What is expected | Among the lines below, which ones contain the word "mongoz"? Copy every such line.
Supplied data START
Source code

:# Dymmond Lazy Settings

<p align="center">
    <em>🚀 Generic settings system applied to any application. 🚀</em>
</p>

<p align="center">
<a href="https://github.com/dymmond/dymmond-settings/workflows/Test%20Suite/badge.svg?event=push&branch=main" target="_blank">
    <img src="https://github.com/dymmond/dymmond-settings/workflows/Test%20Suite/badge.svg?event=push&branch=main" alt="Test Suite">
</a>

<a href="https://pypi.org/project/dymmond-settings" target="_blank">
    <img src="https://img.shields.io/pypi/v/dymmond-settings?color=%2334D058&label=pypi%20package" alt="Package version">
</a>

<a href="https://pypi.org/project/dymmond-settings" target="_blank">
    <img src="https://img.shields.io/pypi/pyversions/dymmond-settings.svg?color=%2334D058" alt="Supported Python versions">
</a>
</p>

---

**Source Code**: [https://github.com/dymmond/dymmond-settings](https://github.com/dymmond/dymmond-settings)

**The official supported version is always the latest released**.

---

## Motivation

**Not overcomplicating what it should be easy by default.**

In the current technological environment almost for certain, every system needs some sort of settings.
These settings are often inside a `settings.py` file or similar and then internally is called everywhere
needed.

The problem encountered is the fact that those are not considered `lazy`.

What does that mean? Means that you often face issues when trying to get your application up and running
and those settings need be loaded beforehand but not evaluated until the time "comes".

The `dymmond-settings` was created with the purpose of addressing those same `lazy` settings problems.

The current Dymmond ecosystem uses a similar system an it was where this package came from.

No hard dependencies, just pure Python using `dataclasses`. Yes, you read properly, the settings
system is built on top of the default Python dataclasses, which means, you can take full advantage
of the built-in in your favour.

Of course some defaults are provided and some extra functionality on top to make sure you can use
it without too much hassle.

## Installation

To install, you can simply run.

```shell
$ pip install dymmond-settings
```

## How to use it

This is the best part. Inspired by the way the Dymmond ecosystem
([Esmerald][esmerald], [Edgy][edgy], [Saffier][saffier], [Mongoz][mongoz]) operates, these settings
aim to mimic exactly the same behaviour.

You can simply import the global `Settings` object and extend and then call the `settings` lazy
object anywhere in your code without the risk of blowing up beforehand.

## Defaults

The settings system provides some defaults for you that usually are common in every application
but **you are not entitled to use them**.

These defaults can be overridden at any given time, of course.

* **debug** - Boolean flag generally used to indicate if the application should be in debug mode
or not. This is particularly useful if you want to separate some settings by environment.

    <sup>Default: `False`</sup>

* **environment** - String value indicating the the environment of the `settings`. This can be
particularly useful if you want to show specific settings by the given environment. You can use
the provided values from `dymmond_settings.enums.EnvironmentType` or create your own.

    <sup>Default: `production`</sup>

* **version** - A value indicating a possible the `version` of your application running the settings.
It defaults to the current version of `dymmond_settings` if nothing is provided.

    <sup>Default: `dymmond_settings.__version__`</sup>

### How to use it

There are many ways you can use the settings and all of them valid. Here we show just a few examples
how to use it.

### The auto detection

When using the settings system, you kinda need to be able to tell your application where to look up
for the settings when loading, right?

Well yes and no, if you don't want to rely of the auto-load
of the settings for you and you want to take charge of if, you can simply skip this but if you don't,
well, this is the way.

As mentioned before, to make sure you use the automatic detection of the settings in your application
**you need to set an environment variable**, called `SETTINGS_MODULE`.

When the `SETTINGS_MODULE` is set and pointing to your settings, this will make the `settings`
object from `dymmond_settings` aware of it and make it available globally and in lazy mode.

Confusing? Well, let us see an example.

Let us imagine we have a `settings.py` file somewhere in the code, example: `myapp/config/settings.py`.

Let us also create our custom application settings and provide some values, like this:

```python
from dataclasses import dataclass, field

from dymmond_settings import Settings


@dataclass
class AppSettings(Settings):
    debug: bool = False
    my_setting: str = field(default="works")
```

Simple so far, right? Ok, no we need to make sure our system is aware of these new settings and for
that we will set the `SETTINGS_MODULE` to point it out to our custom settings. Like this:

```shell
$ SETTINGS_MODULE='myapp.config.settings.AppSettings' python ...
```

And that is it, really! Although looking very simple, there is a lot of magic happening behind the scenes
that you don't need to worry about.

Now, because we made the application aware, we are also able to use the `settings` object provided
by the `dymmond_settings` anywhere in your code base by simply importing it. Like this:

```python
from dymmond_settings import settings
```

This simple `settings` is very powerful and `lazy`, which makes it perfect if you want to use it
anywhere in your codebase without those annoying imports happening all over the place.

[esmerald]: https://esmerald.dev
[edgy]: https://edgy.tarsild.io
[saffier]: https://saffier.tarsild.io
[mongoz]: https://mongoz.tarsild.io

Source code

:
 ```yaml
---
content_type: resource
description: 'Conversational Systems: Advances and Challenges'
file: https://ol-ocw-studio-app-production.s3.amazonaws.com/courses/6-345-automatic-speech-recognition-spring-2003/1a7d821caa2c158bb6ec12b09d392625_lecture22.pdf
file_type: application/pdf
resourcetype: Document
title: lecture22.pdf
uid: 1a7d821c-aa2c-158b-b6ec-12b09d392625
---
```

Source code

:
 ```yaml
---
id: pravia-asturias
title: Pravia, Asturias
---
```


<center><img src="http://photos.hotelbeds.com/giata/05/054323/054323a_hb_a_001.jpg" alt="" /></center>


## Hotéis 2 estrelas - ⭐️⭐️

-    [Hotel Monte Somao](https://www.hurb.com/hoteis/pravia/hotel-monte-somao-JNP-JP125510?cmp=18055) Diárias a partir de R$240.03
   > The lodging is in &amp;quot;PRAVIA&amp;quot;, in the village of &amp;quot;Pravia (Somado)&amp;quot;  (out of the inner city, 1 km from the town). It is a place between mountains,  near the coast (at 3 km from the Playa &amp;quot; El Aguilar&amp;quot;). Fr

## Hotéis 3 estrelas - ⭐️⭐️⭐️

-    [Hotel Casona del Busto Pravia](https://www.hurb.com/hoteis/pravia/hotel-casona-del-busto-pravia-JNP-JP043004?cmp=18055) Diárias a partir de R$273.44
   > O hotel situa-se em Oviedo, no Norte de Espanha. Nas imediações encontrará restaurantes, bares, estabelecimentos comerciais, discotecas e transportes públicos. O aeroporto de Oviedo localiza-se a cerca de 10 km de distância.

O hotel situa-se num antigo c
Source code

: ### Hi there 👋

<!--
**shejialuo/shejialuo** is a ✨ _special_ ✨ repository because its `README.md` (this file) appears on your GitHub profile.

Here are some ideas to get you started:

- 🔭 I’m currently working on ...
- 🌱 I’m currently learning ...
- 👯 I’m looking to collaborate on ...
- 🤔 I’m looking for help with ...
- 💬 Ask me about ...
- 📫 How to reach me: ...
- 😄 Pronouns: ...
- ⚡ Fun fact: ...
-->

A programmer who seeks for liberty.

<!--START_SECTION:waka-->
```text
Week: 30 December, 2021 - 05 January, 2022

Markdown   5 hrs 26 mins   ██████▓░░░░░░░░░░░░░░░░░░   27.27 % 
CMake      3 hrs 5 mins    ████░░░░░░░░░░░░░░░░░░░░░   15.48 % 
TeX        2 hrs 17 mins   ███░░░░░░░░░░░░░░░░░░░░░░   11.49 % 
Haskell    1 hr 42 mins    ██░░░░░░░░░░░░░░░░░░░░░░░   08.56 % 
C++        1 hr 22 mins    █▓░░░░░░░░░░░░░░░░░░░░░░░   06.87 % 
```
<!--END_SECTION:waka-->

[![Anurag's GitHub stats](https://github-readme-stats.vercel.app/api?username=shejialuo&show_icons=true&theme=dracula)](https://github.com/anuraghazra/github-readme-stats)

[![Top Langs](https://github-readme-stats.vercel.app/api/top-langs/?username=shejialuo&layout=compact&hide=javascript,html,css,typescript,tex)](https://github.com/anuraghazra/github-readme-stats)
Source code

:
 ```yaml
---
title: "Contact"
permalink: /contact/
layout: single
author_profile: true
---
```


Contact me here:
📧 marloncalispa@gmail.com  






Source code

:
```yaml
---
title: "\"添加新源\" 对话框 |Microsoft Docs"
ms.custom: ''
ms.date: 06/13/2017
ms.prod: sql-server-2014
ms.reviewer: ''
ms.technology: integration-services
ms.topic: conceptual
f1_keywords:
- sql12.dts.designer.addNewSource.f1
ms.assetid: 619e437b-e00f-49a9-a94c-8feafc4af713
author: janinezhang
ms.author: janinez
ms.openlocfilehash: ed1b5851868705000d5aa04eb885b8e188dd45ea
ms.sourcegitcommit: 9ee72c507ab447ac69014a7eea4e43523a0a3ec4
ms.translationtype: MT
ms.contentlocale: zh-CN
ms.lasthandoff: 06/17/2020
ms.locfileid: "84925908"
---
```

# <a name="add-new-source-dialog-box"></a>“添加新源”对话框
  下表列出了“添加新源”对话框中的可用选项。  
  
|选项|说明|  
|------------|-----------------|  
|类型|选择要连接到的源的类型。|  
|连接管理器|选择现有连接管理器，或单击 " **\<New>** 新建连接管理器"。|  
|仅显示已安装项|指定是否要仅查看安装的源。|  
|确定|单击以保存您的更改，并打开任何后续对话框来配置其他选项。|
Supplied data END
Answer box |
([Esmerald][esmerald], [Edgy][edgy], [Saffier][saffier], [Mongoz][mongoz]) operates, these settings
[mongoz]: https://mongoz.tarsild.io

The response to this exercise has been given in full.